In the team’s second and final preseason scrimmage last Friday, those potential weaknesses were clearly visible. Against a bigger, stronger Hartford team — playing in Division 2 this year after decades as a Division 1 powerhouse — the Wasps had a hard time opening up running lanes through the Hurricanes’ stout defense, which refused to bite on the various ball fakes and other misdirection that Worrell’s Wing-T schemes threw their way.
Defensively, Woodstock struggled to contain Hartford’s swift and powerful running backs, who were able to get through or around the Wasps’ defensive line more or less at will.
For Worrell, the tough match-up against the heavy favorites in Division 2 was precisely the final preseason test he was looking forward to for his squad.
“Hartford is going to be the challenge I’m hoping for,” Worrell told the Standard in the lead-up to the scrimmage.
Speaking of his squad, Worrell continued, “All this group knows is last year, and what that felt like. That’s not what it’s going to be like this year.”
“This year, we’re going to have to compete for four quarters — and we’re going to have to do it with less subs, so they’re going to have to be conditioned to do that. I don’t know that any of these guys were all that tired in the fourth quarter last year. They’re going to be tired this year.”
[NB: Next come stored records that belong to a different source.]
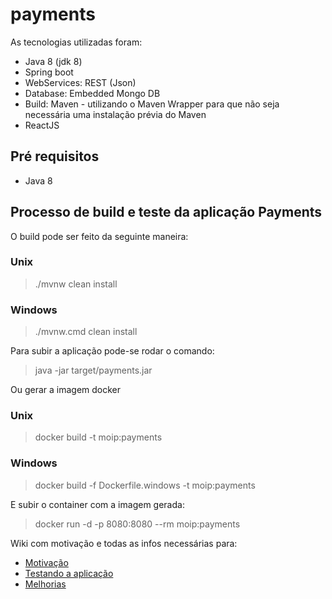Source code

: # payments

As tecnologias utilizadas foram:
- Java 8 (jdk 8)
- Spring boot
- WebServices: REST (Json)
- Database: Embedded Mongo DB
- Build: Maven - utilizando o Maven Wrapper para que não seja necessária uma instalação prévia do Maven
- ReactJS

## Pré requisitos
 - Java 8

## Processo de build e teste da aplicação Payments
O build pode ser feito da seguinte maneira:
### Unix
> ./mvnw clean install
### Windows
> ./mvnw.cmd clean install

Para subir a aplicação pode-se rodar o comando:
> java -jar target/payments.jar

Ou gerar a imagem docker
### Unix
> docker build -t moip:payments
### Windows
> docker build -f Dockerfile.windows -t moip:payments

E subir o container com a imagem gerada:
> docker run -d -p 8080:8080 --rm moip:payments


Wiki com motivação e todas as infos necessárias para:
* [Motivação](https://github.com/otaviosantana/payments/wiki/Motiva%C3%A7%C3%A3o)
* [Testando a aplicação](https://github.com/otaviosantana/payments/wiki/Testando-a-aplica%C3%A7%C3%A3o)
* [Melhorias](https://github.com/otaviosantana/payments/wiki/Melhorias)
Still, if this season’s title defense looks to be an uphill campaign, Worrell can’t say enough good things about the group he’s taking into battle with him.
“I am loving the chemistry of this group, from top to bottom. They’re all coachable, they’re all accountable, they’re all reliable. They want to learn, they want to further their football IQ. It’s fun coaching them,” Worrell says.
Looking forward, Worrell added, “The goal is to be in the mix to the point where at the end of the season we’re playing our best football. By then, the sophomores won’t be sophomores. The juniors won’t be juniors. They’ll have a full season of football under them.”
“They’ll have some more of that in-game experience, and hopefully enough so that we can make a run again,” Worrell concluded.